Convertible Preferred Stock Journal Entry

Overview

The company may sometimes issue the convertible preferred stock in order to raise funds for its business operations. In this case, it needs to make a proper journal entry when the convertible preferred stock is converted to the common stock by transferring the amount in the preferred stock account to the common stock account based on the specific conversion ratio. The conversion ratio of the convertible preferred stock is usually stated in the convertible preferred stock contract.

The main advantage of convertible preferred stock is that it allows the stockholders of such stock to retain preference dividends if the company is not doing well. And if the company is doing well and its market value of the common stock increases, the stockholders can convert their convertible preferred stock to common stock to enjoy the benefits from the increase of common stock value.
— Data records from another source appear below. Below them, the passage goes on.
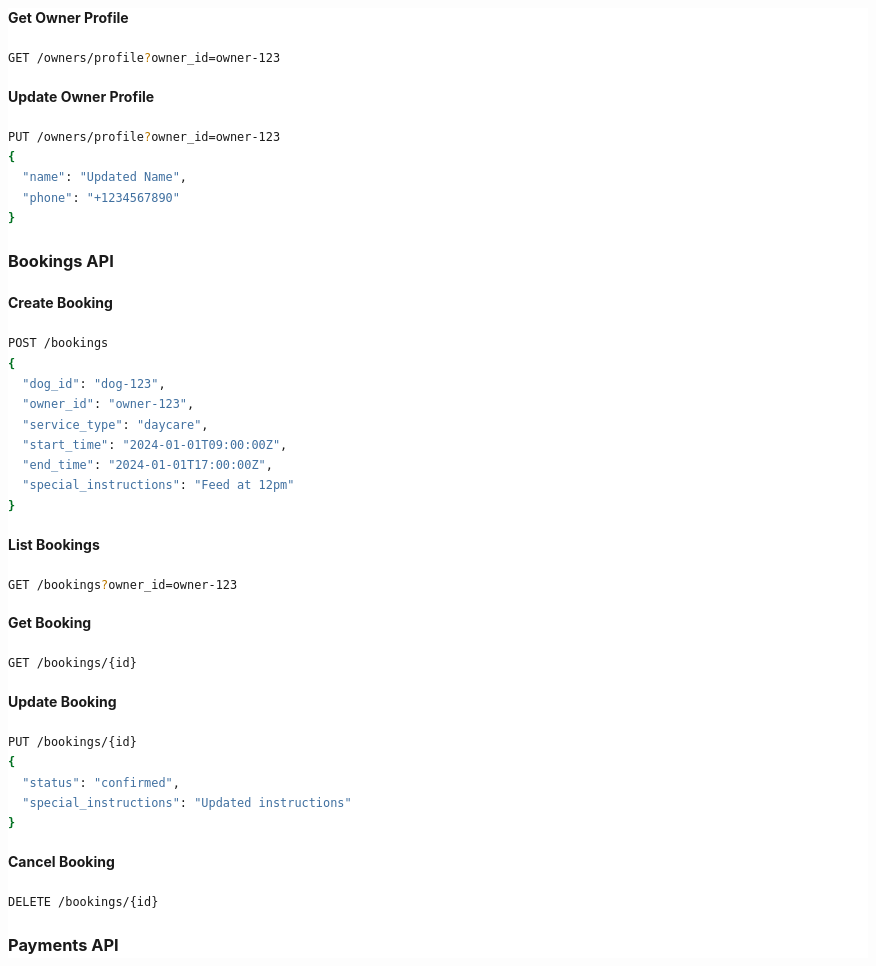 #### Get Owner Profile
```bash
GET /owners/profile?owner_id=owner-123
```

#### Update Owner Profile
```bash
PUT /owners/profile?owner_id=owner-123
{
  "name": "Updated Name",
  "phone": "+1234567890"
}
```

### Bookings API

#### Create Booking
```bash
POST /bookings
{
  "dog_id": "dog-123",
  "owner_id": "owner-123",
  "service_type": "daycare",
  "start_time": "2024-01-01T09:00:00Z",
  "end_time": "2024-01-01T17:00:00Z",
  "special_instructions": "Feed at 12pm"
}
```

#### List Bookings
```bash
GET /bookings?owner_id=owner-123
```

#### Get Booking
```bash
GET /bookings/{id}
```

#### Update Booking
```bash
PUT /bookings/{id}
{
  "status": "confirmed",
  "special_instructions": "Updated instructions"
}
```

#### Cancel Booking
```bash
DELETE /bookings/{id}
```

### Payments API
Convertible preferred stock journal entry

The company can make the convertible preferred stock journal entry when it is converted into common stock by debiting the preferred stock and additional paid-in capital – preferred stock account and crediting the common stock and additional paid-in capital – common stock account.

Account Debit Credit
Preferred stock 000
Additional paid-in capital – preferred stock 000
Common stock 000
Additional paid-in capital – common stock 000

Convertible preferred stock example

For example, on June 01, the company ABC issues 10,000 shares of convertible preferred stock at the price of $8 per share. The convertible preferred stock has a par value of $5 per share and the stockholders have the option to convert each share of preferred stock into 2 shares of common stock. The common stock has a par value of $1 per share.

Later, the stockholders decide to convert all 10,000 shares of convertible preferred stock above into common stock.

What are the journal entries for the convertible preferred stock above?

Solution:

On June 01 when the company issues the stock:

When the company ABC issues the 10,000 shares of convertible preferred stock, it can record the convertible preferred stock in the journal entry as below:

Account Debit Credit
Cash 80,000
Preferred stock 50,000
Additional paid-in capital – preferred stock 30,000

On the day of converting the preferred stock into common stock:

When all 10,000 shares of convertible preferred stock are converted into common stock, the company can record the transaction with the journal entry as below:

Account Debit Credit
Preferred stock 50,000
Additional paid-in capital – preferred stock 30,000
Common stock 20,000
Additional paid-in capital – common stock 60,000

As each share of convertible preferred stock can be converted into 2 shares of common stock, the 10,000 shares of preferred stock equal 20,000 shares of common stock. Likewise, the $20,000 of common stock in the journal entry above comes from the 20,000 shares of common stock multiplying with $1 of the par value (20,000 shares x 1$).

The $60,000 of additional paid-in capital-common stock is the premium that comes from the $80,000 of total preferred stock value (preferred stock + additional paid in capital) minus the $20,000 of common stock ($80,000 – $20,000).